NEW YORK, NY.- Bonhams
December 4 auction of the Dictionary Collection of Thomas Malin Rodgers had strong results from start to finish, realizing sales over $1.1 million. A spring-like day in New York sparked lively bidding that ricocheted between the collectors in the saleroom to bidders on the phone and live online. The phenomenal success of this auction pays testament to Tom Rodgers great vision and collecting acumen. The tremendous breadth of Rodgers dictionary library was well-known amongst bibliophiles, but today everyone came to realize what exceptional rarities and high-spots he assembled. Unique manuscripts in particular saw nearly relentless bidding, states Christina Geiger, Bonhams Director of Fine Books and Manuscripts for New York.
The earliest such manuscript was a Coptic glossary, written on vellum in Egypt in the 6th or 7th century, and selling for $80,500 (against a $12,000-$18,000 estimate).

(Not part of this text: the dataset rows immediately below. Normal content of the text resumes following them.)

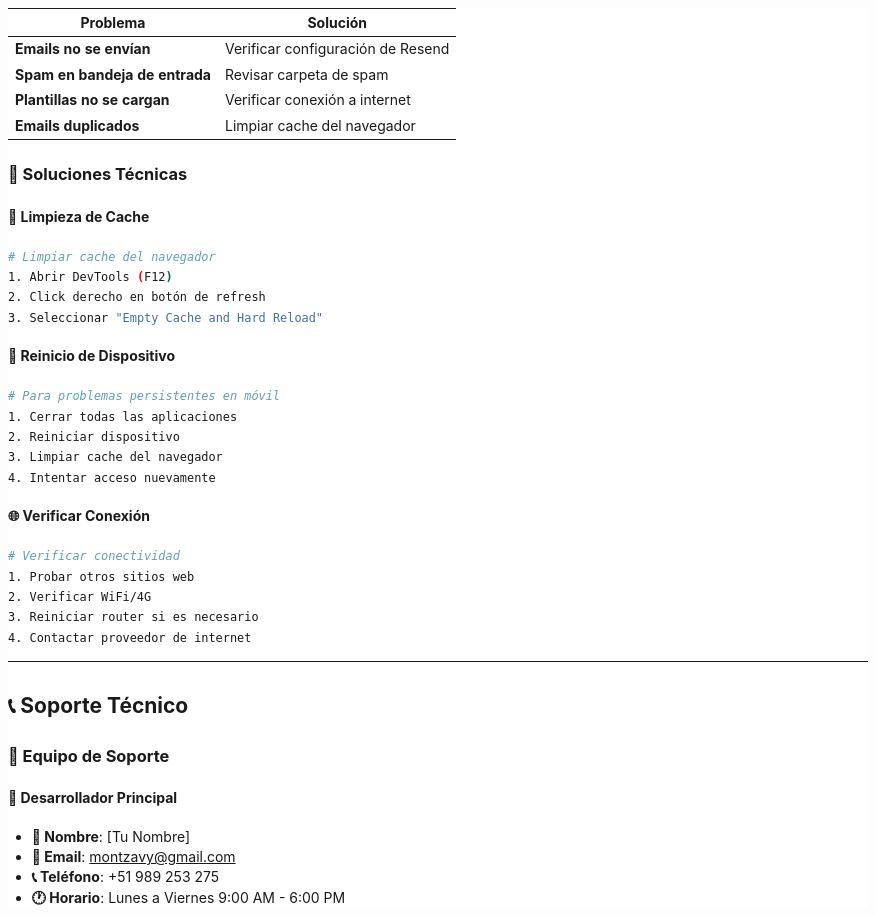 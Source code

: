 | **Problema** | **Solución** |
|--------------|--------------|
| **Emails no se envían** | Verificar configuración de Resend |
| **Spam en bandeja de entrada** | Revisar carpeta de spam |
| **Plantillas no se cargan** | Verificar conexión a internet |
| **Emails duplicados** | Limpiar cache del navegador |

### **🔧 Soluciones Técnicas**

#### **🧹 Limpieza de Cache**

```bash
# Limpiar cache del navegador
1. Abrir DevTools (F12)
2. Click derecho en botón de refresh
3. Seleccionar "Empty Cache and Hard Reload"
```

#### **📱 Reinicio de Dispositivo**

```bash
# Para problemas persistentes en móvil
1. Cerrar todas las aplicaciones
2. Reiniciar dispositivo
3. Limpiar cache del navegador
4. Intentar acceso nuevamente
```

#### **🌐 Verificar Conexión**

```bash
# Verificar conectividad
1. Probar otros sitios web
2. Verificar WiFi/4G
3. Reiniciar router si es necesario
4. Contactar proveedor de internet
```

---

## 📞 **Soporte Técnico**

### **👥 Equipo de Soporte**

#### **🔧 Desarrollador Principal**

- **👤 Nombre**: [Tu Nombre]
- **📧 Email**: montzavy@gmail.com
- **📞 Teléfono**: +51 989 253 275
- **🕐 Horario**: Lunes a Viernes 9:00 AM - 6:00 PM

This small, ten-leaf manuscript is most likely intended for use by a professional scribe in the civil service.
Also sold for $80,500 was another diminutive early manuscript: an Anglo-Norman encyclopedic compendium of places mentioned in the Bible, penned in England shortly after it was compiled by the Franciscan, Bartholomaeus Anglicus, circa 1245. Anglicuss work includes revealing entries noting the English (residents of Albion) as well-spoken and courageous and the Normans as strong, brave, fine warriors and well-dressed.
Papias of Lombardy, everyones favorite Grammarian as quipped by the Bonhams auctioneer, is considered to have written the first modern dictionary in the 11th century: monolingual, organized alphabetically and with indications of gender, declension and pronunciation. A 13th-century Italian manuscript of Papiass dictionary (the only Papias manuscript Bonhams traced on the market since 1903) drew $74,500 against a $25,000-$35,000 estimate.
A few centuries later we have another phenomenal manuscript, also estimated at $20,000-30,000 but sold for $112,900: a manuscript Chinese-Spanish dictionary by the Dominican missionary, Francisco Diaz. Diaz reached the Fuan region of China in 1635. His lexicographical work pre-dates by a generation the first published western Chinese grammar (1703) and the present manuscript, from the late 17th century, is one of the earliest western-Chinese dictionaries extant.
Bonhams also sold a significant autograph manuscript from the 19th century by Peter Mark Roget of Thesaurus fame. His Arrangement of Knowledge, circa 1805, was clinched after avid bidding for $35,000 against a $6,000-$8,000 estimate. Composed at the same time and on much the same principles as his original Thesaurus, the manuscript appears to have been unpublished and was unknown to his principle biographer.
The lots in the December 4 auction comprised a fraction of Rodgers extensive holdings. Further selections from his dictionary collection will be offered by Bonhams over the course of 2013, including medieval manuscript leaves, 15th- and 16th-century printed books, and 17th- to 19th-century printed books and manuscripts.